You are a mathematics teacher writing simple Cartesian problem for your students. They are great fans of ants on a log, a snack made with celery, cream cheese, and raisins. So, you decide to help them find the nearest store to their house which has celery in stock.

Paul is the student whose home we'll use as the starting point.

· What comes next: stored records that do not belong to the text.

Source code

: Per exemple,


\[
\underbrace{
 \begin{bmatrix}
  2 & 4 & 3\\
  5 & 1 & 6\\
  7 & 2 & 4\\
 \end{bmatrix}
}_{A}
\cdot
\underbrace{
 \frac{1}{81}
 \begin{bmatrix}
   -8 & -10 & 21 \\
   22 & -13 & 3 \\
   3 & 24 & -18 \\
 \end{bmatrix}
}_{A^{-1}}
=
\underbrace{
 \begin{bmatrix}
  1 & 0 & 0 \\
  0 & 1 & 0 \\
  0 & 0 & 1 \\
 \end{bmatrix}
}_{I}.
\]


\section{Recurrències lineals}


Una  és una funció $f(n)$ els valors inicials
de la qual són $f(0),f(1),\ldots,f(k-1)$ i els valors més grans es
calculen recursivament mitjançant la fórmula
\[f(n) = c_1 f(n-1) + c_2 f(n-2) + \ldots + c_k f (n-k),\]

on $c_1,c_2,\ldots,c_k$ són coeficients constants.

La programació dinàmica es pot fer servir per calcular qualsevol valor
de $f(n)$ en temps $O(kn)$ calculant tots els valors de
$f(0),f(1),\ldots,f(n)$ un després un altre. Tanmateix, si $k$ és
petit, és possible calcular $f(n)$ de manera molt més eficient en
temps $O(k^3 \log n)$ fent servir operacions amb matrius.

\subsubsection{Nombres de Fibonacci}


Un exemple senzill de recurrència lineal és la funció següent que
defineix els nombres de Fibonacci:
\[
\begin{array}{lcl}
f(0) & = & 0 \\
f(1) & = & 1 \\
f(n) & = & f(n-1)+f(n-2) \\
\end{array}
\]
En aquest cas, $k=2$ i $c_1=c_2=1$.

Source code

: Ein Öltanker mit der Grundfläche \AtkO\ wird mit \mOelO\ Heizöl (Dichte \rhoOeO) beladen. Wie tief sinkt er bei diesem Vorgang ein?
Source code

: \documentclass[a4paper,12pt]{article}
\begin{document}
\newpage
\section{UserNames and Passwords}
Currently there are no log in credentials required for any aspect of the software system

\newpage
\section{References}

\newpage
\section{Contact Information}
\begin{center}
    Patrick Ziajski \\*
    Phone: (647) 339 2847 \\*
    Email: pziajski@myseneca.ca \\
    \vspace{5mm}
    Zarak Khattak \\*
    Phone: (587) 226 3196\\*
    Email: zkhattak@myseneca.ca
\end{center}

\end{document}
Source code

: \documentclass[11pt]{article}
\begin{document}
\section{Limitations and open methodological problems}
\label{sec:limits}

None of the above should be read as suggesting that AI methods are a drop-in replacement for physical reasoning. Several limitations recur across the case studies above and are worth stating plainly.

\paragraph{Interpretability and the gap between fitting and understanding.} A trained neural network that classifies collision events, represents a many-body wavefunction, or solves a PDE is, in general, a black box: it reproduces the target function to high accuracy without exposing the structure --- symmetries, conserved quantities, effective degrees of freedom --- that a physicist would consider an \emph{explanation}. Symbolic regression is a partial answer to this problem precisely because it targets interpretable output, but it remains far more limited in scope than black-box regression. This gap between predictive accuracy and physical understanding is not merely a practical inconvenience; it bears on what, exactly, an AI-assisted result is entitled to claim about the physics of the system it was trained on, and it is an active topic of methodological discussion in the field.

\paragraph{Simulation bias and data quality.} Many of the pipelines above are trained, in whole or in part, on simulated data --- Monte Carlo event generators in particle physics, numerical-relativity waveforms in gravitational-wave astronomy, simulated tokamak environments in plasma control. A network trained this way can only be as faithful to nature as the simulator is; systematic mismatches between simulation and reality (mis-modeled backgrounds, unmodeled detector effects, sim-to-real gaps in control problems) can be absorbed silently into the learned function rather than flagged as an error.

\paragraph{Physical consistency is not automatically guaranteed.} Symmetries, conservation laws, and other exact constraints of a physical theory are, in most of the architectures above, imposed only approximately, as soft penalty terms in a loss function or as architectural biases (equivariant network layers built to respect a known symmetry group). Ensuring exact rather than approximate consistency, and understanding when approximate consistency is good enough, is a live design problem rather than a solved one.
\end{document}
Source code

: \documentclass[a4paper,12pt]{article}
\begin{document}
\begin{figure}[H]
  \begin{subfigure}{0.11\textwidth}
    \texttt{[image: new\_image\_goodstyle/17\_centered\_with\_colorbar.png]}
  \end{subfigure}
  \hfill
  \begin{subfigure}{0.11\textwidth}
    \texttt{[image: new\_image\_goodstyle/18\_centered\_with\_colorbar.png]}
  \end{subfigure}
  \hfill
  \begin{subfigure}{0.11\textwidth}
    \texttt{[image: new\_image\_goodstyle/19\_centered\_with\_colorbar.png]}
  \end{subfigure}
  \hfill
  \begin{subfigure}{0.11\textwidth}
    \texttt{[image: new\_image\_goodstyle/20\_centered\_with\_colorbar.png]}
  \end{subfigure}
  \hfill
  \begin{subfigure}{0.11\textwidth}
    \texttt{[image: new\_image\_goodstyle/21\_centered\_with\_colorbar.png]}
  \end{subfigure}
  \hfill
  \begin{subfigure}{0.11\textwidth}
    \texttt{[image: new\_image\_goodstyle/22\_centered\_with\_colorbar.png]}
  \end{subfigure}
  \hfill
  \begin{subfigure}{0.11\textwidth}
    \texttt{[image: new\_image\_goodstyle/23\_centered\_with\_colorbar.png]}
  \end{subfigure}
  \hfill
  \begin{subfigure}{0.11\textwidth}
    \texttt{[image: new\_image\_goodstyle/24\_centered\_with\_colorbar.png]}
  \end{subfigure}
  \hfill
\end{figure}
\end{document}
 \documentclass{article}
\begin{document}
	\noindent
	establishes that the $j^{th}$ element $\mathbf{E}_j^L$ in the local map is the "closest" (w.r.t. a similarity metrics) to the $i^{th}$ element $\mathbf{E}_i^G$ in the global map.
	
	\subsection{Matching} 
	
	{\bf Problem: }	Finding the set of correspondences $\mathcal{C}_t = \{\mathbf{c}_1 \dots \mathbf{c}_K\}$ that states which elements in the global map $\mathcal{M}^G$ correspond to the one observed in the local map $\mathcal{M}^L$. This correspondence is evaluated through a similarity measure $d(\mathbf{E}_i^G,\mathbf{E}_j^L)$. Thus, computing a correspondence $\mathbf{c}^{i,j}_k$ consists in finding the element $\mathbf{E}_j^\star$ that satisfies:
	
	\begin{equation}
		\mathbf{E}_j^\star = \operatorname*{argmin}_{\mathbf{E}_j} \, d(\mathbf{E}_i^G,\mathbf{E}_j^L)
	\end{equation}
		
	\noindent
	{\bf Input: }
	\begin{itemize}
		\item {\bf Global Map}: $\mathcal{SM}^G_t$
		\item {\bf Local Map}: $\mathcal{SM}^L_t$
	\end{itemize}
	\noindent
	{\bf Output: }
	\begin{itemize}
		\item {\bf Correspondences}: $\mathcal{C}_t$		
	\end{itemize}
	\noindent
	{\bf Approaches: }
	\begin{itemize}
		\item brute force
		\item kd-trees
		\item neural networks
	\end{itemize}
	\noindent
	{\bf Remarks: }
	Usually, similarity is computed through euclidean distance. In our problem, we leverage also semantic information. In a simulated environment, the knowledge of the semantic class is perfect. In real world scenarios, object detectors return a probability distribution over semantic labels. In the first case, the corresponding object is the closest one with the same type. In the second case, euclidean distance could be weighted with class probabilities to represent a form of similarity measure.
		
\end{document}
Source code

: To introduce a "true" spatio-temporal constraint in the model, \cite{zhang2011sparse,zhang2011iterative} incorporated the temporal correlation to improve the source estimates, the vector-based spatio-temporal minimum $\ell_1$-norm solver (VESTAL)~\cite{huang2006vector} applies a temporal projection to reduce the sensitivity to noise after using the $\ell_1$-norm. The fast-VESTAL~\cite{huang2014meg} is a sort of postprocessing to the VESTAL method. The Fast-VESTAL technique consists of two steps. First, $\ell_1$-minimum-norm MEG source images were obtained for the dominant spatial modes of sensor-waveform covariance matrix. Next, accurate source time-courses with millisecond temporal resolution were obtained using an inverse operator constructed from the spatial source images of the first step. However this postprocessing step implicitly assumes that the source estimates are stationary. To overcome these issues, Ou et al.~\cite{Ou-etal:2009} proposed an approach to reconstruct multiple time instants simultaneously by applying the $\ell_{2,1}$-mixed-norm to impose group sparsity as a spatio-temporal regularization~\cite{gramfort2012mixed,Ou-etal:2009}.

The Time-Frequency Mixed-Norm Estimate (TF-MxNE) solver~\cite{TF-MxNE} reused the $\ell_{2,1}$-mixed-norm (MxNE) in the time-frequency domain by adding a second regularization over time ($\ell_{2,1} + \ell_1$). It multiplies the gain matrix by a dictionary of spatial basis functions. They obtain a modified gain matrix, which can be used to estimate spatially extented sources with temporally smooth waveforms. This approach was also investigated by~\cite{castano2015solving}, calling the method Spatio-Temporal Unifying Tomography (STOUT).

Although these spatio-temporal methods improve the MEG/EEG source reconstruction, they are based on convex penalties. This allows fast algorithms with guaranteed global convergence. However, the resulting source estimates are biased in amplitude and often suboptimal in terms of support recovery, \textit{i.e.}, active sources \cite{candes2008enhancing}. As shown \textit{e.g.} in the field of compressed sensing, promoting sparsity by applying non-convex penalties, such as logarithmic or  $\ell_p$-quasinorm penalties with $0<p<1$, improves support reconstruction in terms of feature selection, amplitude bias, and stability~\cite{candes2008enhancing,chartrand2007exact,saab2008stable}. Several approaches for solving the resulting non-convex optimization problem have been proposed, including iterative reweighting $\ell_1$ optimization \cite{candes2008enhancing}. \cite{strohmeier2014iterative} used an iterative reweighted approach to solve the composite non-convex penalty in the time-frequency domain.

First, list all stores within the given radius (10 units of distance) from Paul's home (the centerpoint):
``````g.V().has('store', 'location', Geo.inside(Geo.point(0,0),10)).
values('name')``````
results in:
``````==>ZippyMart
==>Quik Station
==>Mamma's Grocery``````
Note that this exercise is using Cartesian coordinates and distances calculated between Cartesian points, but a similar exercises can use geospatial data.
Now list the stores within a 10 unit radius from Paul's home that have celery:
``````g.V().has('store', 'location', Geo.inside(Geo.point(0,0),10)).as('Store').
out().has('name','celery').as('Ingred').
select('Store', 'Ingred').
by('name').
by('name')``````
finds:
``````==>{Store=ZippyMart, Ingred=celery}
==>{Store=Quik Station, Ingred=celery}
==>{Store=Mamma's Grocery, Ingred=celery}``````
This query uses methods that are common, such as `as()`, `out()`, and `select()` that are explained in Simple Traversals to narrow the query.
Finally, list the stores within a 10 unit radius of Paul's home that have celery, and sort them by the distance from Paul's home:
``````// List store name, location, and ingredient in order by distance from the store
g.V().has('store', 'location', Geo.inside(Geo.point(0,0),25)).as('Store').
order().by{it.value('location').getOgcGeometry().distance(Geo.point(0,0).getOgcGeometry())}.
as('Location').
out().has('name','celery').as('Ingred').
select('Store', 'Location','Ingred').
by('name').
by('location').
by('name')``````
``````==>{Store=Mamma's Grocery, Location=POINT (-3 -3), Ingred=celery}
==>{Store=ZippyMart, Location=POINT (1 5), Ingred=celery}
==>{Store=Quik Station, Location=POINT (7 -1), Ingred=celery}``````
This query adds the method `order()` to sort the results; it is also explained in Simple Traversals. The query must also use a method that must be imported in order for the query to succeed: `getOgcGeometry()` and `distance()`. Importing the library is accomplished in the original script using:
``import com.esri.core.geometry.ogc.OGCGeometry;``

The students working on this problem now know that Mamma's Grocery is the place to head to get the celery they need to make their favorite snack!